Considerable fuel savings possible, combined with enhanced safety and comfort

The electronic horizon continuously compares the position of the vehicle with high-precision topographical map material and passes information on the route ahead to other control units. These units automatically adapt the driving style and speed to the route ahead. For example, they accelerate the vehicle before an uphill stretch in order to gain the greatest benefit from the available torque and reduce gear changes to a minimum. Before a downward incline, the vehicle speed is reduced to take maximum advantage of the vehicle acceleration during the descent. That not only saves fuel and increases safety, but also ensures greater comfort, since hard braking can also be avoided in certain driving situations. According to Continental’s calculations, commercial vehicle fleets can reduce their fuel consumption by up to at least 3% thanks to the eHorizon, and OEM-specific systems can contribute added improvements.

Real-time updates and information on dynamic events in further extensions

Continental is continuously developing this successful series product. In the next expansion stage, the connected eHorizon, the sensor system can save data recorded by the vehicle locally and transmit it to a cloud-based environment. Here, the data from all vehicles is collated and made available to all users at regular intervals for map updates. This allows detailed information to be incorporated into a digital map or newly created for routes where only patchy map data is available.

In the final expansion stage, the dynamic eHorizon, the digital map material is updated by interlinking it in real time to HERE’s location cloud. In addition, Continental intends to improve the maps with further information that is important for road users. Then the system will also warn the driver of suddenly occurring events such as poor weather, accidents or traffic jams.

“The electronic horizon thus becomes a high-precision and bang-up-to-date information carrier. This will not only improve driving comfort and driver safety, but also help commercial vehicle manufacturers to further reduce the total cost of ownership, which is a crucial factor for them,” says Dr. Michael Ruf, head of Continental’s Commercial Vehicles & Aftermarket Business Unit.

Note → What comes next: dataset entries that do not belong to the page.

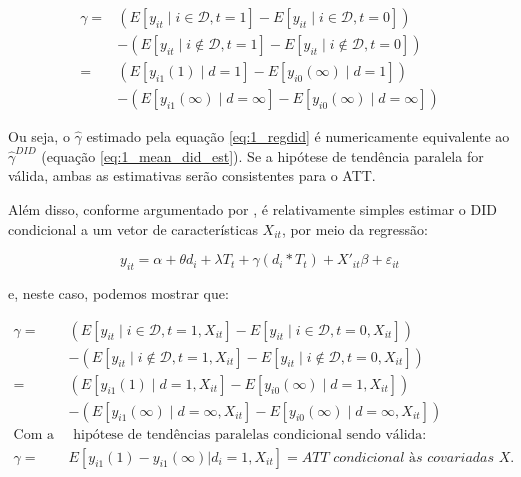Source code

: \documentclass[portugues]{article}
\begin{document}
\[
\begin{split}
\gamma = & \left(E\left[y_{it} \mid i \in \mathcal{D}, t=1 \right]-E\left[y_{it} \mid i \in \mathcal{D}, t=0\right]\right) \\
        & -\left(E\left[y_{it} \mid i \not\in \mathcal{D}, t=1 \right]-E\left[y_{it} \mid i \not\in \mathcal{D}, t=0\right]\right) \\
       = & \left(E\left[y_{i1}(1) \mid d = 1 \right]-E\left[y_{i0}(\infty) \mid d = 1 \right]\right) \\
        & -\left(E\left[y_{i1}(\infty) \mid d = \infty \right]-E\left[y_{i0}(\infty) \mid d = \infty \right]\right) 
    \end{split}
\]

Ou seja, o $\hat{\gamma}$ estimado pela equação \eqref{eq:1_regdid} é numericamente equivalente ao $\hat{\gamma}^{DID}$ (equação \eqref{eq:1_mean_did_est}). Se a hipótese de tendência paralela for válida, ambas as estimativas serão consistentes para o ATT. 

Além disso, conforme argumentado por \cite{angrist2009mostly}, é relativamente simples estimar o DID condicional a um vetor de características $X_{it}$, por meio da regressão:

\begin{equation}\label{eq:1_regdid_wx}
    y_{it} = \alpha + \theta d_i + \lambda T_t + \gamma (d_i*T_t) +  X'_{it} \beta + \varepsilon_{it}
\end{equation}

e, neste caso, podemos mostrar que:

\[
\begin{split}
    \gamma = &  \left(E\left[y_{it} \mid i \in \mathcal{D}, t=1, X_{it} \right]-E\left[y_{it} \mid i \in \mathcal{D}, t=0, X_{it}\right]\right) \\
        & -\left(E\left[y_{it} \mid i \not\in \mathcal{D}, t=1 , X_{it}\right]-E\left[y_{it} \mid i \not\in \mathcal{D}, t=0, X_{it}\right]\right) \\
       = & \left(E\left[y_{i1}(1) \mid d = 1, X_{it} \right]-E\left[y_{i0}(\infty) \mid d = 1, X_{it} \right]\right) \\
        & -\left(E\left[y_{i1}(\infty) \mid d = \infty, X_{it} \right]-E\left[y_{i0}(\infty) \mid d = \infty, X_{it} \right]\right) \\
    \text{Com a } & \text{ hipótese de tendências paralelas condicional sendo válida:} \\   
   \gamma =   & E[y_{i1}(1) - y_{i1}(\infty) | d_i = 1, X_{it}] = ATT \textit{ condicional às covariadas $X$}.
\end{split}
\]
\end{document}
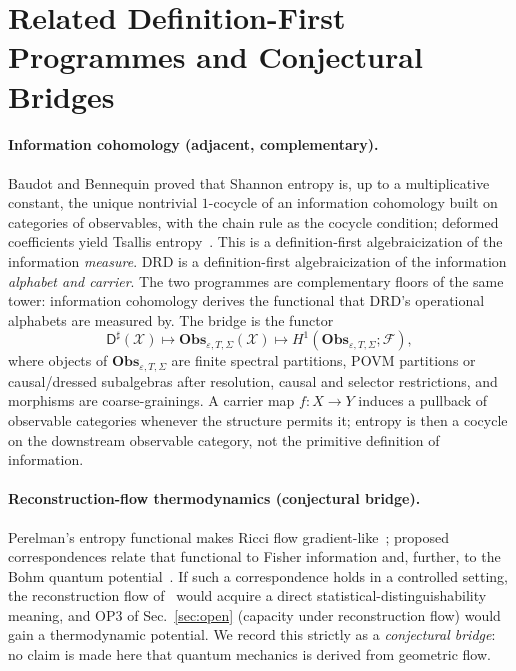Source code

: \documentclass[11pt,a4paper]{article}
\theoremstyle{definition}
\theoremstyle{remark}
\newcommand{\Dsharp}{\mathsf{D}^{\sharp}}
\begin{document}
\section{Related Definition-First Programmes and Conjectural Bridges}
\label{sec:related}

\paragraph{Information cohomology (adjacent, complementary).}
Baudot and Bennequin proved that Shannon entropy is, up to a multiplicative constant, the
unique nontrivial $1$-cocycle of an information cohomology built on categories of observables,
with the chain rule as the cocycle condition; deformed coefficients yield Tsallis
entropy~\cite{BaudotBennequin2015}.  This is a definition-first algebraicization of the
information \emph{measure}.  DRD is a definition-first algebraicization of the information
\emph{alphabet and carrier}.  The two programmes are complementary floors of the same tower:
information cohomology derives the functional that DRD's operational alphabets are measured by.
The bridge is the functor
\[
\Dsharp(\mathcal X)\longmapsto \mathbf{Obs}_{\varepsilon,T,\Sigma}(\mathcal X)
\longmapsto H^1(\mathbf{Obs}_{\varepsilon,T,\Sigma};\mathcal F),
\]
where objects of $\mathbf{Obs}_{\varepsilon,T,\Sigma}$ are finite spectral partitions, POVM
partitions or causal/dressed subalgebras after resolution, causal and selector restrictions, and
morphisms are coarse-grainings.  A carrier map $f:X\to Y$ induces a
pullback of observable categories whenever the structure permits it; entropy is then a
cocycle on the downstream observable category, not the primitive definition of information.

\paragraph{Reconstruction-flow thermodynamics (conjectural bridge).}
Perelman's entropy functional makes Ricci flow gradient-like~\cite{Perelman2002}; proposed
correspondences relate that functional to Fisher information and, further, to the Bohm quantum
potential~\cite{Carroll2006}.  If such a correspondence holds in a controlled setting, the
reconstruction flow of~\cite{BP2026ricci} would acquire a direct statistical-distinguishability
meaning, and OP3 of Sec.~\ref{sec:open} (capacity under reconstruction flow) would gain a
thermodynamic potential.  We record this strictly as a \emph{conjectural bridge}: no claim is
made here that quantum mechanics is derived from geometric flow.
\end{document}
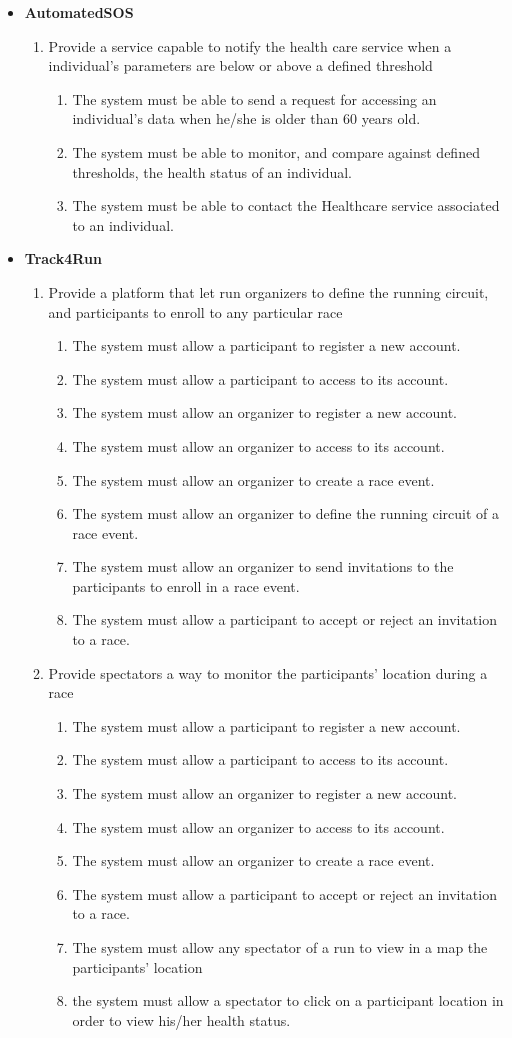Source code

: \documentclass[12pt]{article}
\newcommand\requirement[1]{\item[{[R#1]}] }
\newcommand\goal[1]{\item[{[G#1]}] }
\begin{document}
\begin{itemize}
  \item{\textbf{AutomatedSOS}}
  \begin{enumerate}
    \goal{5} Provide a service capable to notify the health care service when a individual's parameters are below or above a defined threshold
    \begin{enumerate}
      \requirement{13} The system must be able to send a request for accessing an individual's data when he/she is older than 60 years old.
      \requirement{14} The system must be able to monitor, and compare against defined thresholds, the health status of an individual.
      \requirement{15} The system must be able to contact the Healthcare service associated to an individual.      
    \end{enumerate}
  \end{enumerate}
  
  \item{\textbf{Track4Run}}
  \begin{enumerate}
    \goal{6} Provide a platform that let run organizers to define the running circuit, and participants to enroll to any particular race
    \begin{enumerate}
      \requirement{16} The system must allow a participant to register a new account.
      \requirement{17} The system must allow a participant to access to its account.
      \requirement{18} The system must allow an organizer to register a new account.
      \requirement{19} The system must allow an organizer to access to its account.
      \requirement{20} The system must allow an organizer to create a race event.
      \requirement{21} The system must allow an organizer to define the running circuit of a race event.
      \requirement{22} The system must allow an organizer to send invitations to the participants to enroll in a race event.
      \requirement{23} The system must allow a participant to accept or reject an invitation to a race.
    \end{enumerate}
    \goal{7} Provide spectators a way to monitor the participants' location during a race
    \begin{enumerate}
      \requirement{16} The system must allow a participant to register a new account.
      \requirement{17} The system must allow a participant to access to its account.
      \requirement{18} The system must allow an organizer to register a new account.
      \requirement{19} The system must allow an organizer to access to its account.
      \requirement{20} The system must allow an organizer to create a race event.
      \requirement{23} The system must allow a participant to accept or reject an invitation to a race.
      \requirement{24} The system must allow any spectator of a run to view in a map the participants' location
      \requirement{25} the system must allow a spectator to click on a participant location in order to view his/her health status.
    \end{enumerate}
  \end{enumerate}

\end{itemize}
\end{document}
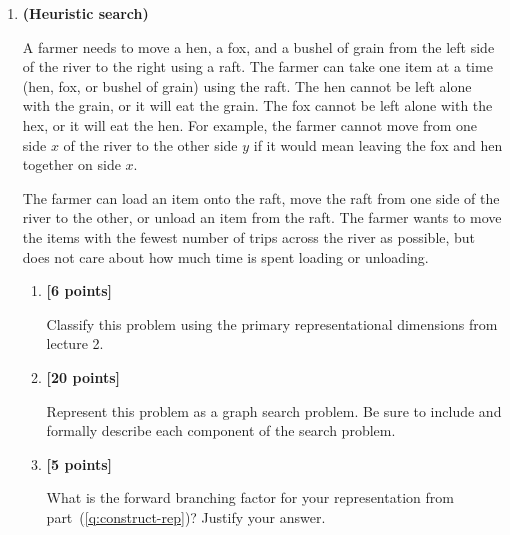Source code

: \documentclass{article}
\newcounter{totalpoints}
\newcommand{\points}[1]{{\addtocounter{totalpoints}{#1}\textbf{[#1 points]}}}
\begin{document}
\begin{enumerate}
\begin{enumerate}
\item \points{5}
List the paths in the frontier at each step of a least cost search of the problem you specified in part~(\ref{q:uninformed-graph}). Also, highlight the path that will be removed from the frontier in that step. Stop when the path removed ends in a goal state.

\begin{answer}{1in}
\end{answer}

\end{enumerate}

\item \textbf{(Heuristic search)}

A farmer needs to move a hen, a fox, and a bushel of grain from the left side of the river to the right using a raft.
The farmer can take one item at a time (hen, fox, or bushel of grain) using the raft.
The hen cannot be left alone with the grain, or it will eat the grain.
The fox cannot be left alone with the hex, or it will eat the hen.
For example, the farmer cannot move from one side $x$ of the river to the other side $y$ if it would mean leaving the fox and hen together on side $x$.

The farmer can load an item onto the raft, move the raft from one side of the river to the other, or unload an item from the raft.  The farmer wants to move the items with the fewest number of trips across the river as possible, but does not care about how much time is spent loading or unloading.

\begin{enumerate}
\item \points{6} Classify this problem using the primary representational dimensions from lecture 2.

\begin{answer}{.5in}
\end{answer}

\item \points{20} \label{q:construct-rep}
Represent this problem as a graph search problem.
Be sure to include and formally describe each component of the search problem.

\begin{answer}{2.5in}
\end{answer}

\item \points{5}
What is the forward branching factor for your representation from part~(\ref{q:construct-rep})?
Justify your answer.


\end{enumerate}
\end{enumerate}
\end{document}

Moreover, the eHorizon can prepare driver assistance systems, brakes or steering for the upcoming traffic situation even before the vehicle sensors register the situation. If, for example, it reports the end of a tailback behind a bend, the speed of an automated vehicle can be gently reduced, instead of having to slam on the brakes when the sensors detect the obstacle. With the dynamic eHorizon, highly automated driving is more comfortable because the technology supplements the vehicle sensors and provides an additional information source.